##### Dataset records #####

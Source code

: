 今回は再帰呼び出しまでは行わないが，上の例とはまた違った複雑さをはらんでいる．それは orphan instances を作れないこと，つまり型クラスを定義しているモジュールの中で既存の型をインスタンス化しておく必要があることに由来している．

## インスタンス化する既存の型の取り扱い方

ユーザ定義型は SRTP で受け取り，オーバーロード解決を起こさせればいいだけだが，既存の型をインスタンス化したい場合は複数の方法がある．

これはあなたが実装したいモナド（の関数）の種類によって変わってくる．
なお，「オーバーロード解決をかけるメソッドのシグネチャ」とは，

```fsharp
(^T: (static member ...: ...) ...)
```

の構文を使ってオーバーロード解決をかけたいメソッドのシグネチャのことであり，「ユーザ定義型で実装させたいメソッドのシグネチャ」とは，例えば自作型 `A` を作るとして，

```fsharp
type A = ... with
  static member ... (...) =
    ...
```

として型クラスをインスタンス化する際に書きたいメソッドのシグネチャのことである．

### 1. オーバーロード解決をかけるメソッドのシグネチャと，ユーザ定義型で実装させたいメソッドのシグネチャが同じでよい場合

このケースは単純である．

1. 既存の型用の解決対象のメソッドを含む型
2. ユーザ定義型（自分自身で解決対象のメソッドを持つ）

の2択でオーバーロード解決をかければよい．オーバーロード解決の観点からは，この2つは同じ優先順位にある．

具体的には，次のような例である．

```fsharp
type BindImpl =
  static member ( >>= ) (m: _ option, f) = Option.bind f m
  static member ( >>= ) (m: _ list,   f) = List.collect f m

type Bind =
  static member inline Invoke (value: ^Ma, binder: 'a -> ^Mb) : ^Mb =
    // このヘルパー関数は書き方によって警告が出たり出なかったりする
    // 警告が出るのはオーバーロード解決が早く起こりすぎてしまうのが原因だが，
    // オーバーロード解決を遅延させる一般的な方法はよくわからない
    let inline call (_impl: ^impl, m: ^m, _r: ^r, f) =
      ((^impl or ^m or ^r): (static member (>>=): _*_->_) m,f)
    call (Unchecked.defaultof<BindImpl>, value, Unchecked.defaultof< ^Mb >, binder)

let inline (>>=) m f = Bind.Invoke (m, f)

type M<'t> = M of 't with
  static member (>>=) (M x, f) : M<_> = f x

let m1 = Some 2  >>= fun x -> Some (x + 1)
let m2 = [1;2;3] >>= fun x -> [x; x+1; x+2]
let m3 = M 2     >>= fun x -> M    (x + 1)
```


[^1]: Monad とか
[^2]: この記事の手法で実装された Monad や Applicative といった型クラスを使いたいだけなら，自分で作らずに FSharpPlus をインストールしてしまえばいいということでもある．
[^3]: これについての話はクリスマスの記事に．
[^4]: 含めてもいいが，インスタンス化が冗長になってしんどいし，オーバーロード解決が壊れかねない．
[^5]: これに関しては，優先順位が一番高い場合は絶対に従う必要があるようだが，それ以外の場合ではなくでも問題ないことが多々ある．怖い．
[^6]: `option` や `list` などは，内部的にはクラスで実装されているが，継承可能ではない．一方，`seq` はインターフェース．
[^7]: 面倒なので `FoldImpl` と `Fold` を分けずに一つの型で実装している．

#####

■ Task statement
Copy all of the data exactly.

■ Result
Source code

: 今回は再帰呼び出しまでは行わないが，上の例とはまた違った複雑さをはらんでいる．それは orphan instances を作れないこと，つまり型クラスを定義しているモジュールの中で既存の型をインスタンス化しておく必要があることに由来している．

## インスタンス化する既存の型の取り扱い方

ユーザ定義型は SRTP で受け取り，オーバーロード解決を起こさせればいいだけだが，既存の型をインスタンス化したい場合は複数の方法がある．

これはあなたが実装したいモナド（の関数）の種類によって変わってくる．
なお，「オーバーロード解決をかけるメソッドのシグネチャ」とは，

```fsharp
(^T: (static member ...: ...) ...)
```

の構文を使ってオーバーロード解決をかけたいメソッドのシグネチャのことであり，「ユーザ定義型で実装させたいメソッドのシグネチャ」とは，例えば自作型 `A` を作るとして，

```fsharp
type A = ... with
  static member ... (...) =
    ...
```

として型クラスをインスタンス化する際に書きたいメソッドのシグネチャのことである．

### 1. オーバーロード解決をかけるメソッドのシグネチャと，ユーザ定義型で実装させたいメソッドのシグネチャが同じでよい場合

このケースは単純である．

1. 既存の型用の解決対象のメソッドを含む型
2. ユーザ定義型（自分自身で解決対象のメソッドを持つ）

の2択でオーバーロード解決をかければよい．オーバーロード解決の観点からは，この2つは同じ優先順位にある．

具体的には，次のような例である．

```fsharp
type BindImpl =
  static member ( >>= ) (m: _ option, f) = Option.bind f m
  static member ( >>= ) (m: _ list,   f) = List.collect f m

type Bind =
  static member inline Invoke (value: ^Ma, binder: 'a -> ^Mb) : ^Mb =
    // このヘルパー関数は書き方によって警告が出たり出なかったりする
    // 警告が出るのはオーバーロード解決が早く起こりすぎてしまうのが原因だが，
    // オーバーロード解決を遅延させる一般的な方法はよくわからない
    let inline call (_impl: ^impl, m: ^m, _r: ^r, f) =
      ((^impl or ^m or ^r): (static member (>>=): _*_->_) m,f)
    call (Unchecked.defaultof<BindImpl>, value, Unchecked.defaultof< ^Mb >, binder)

let inline (>>=) m f = Bind.Invoke (m, f)

type M<'t> = M of 't with
  static member (>>=) (M x, f) : M<_> = f x

let m1 = Some 2  >>= fun x -> Some (x + 1)
let m2 = [1;2;3] >>= fun x -> [x; x+1; x+2]
let m3 = M 2     >>= fun x -> M    (x + 1)
```


[^1]: Monad とか
[^2]: この記事の手法で実装された Monad や Applicative といった型クラスを使いたいだけなら，自分で作らずに FSharpPlus をインストールしてしまえばいいということでもある．
[^3]: これについての話はクリスマスの記事に．
[^4]: 含めてもいいが，インスタンス化が冗長になってしんどいし，オーバーロード解決が壊れかねない．
[^5]: これに関しては，優先順位が一番高い場合は絶対に従う必要があるようだが，それ以外の場合ではなくでも問題ないことが多々ある．怖い．
[^6]: `option` や `list` などは，内部的にはクラスで実装されているが，継承可能ではない．一方，`seq` はインターフェース．
[^7]: 面倒なので `FoldImpl` と `Fold` を分けずに一つの型で実装している．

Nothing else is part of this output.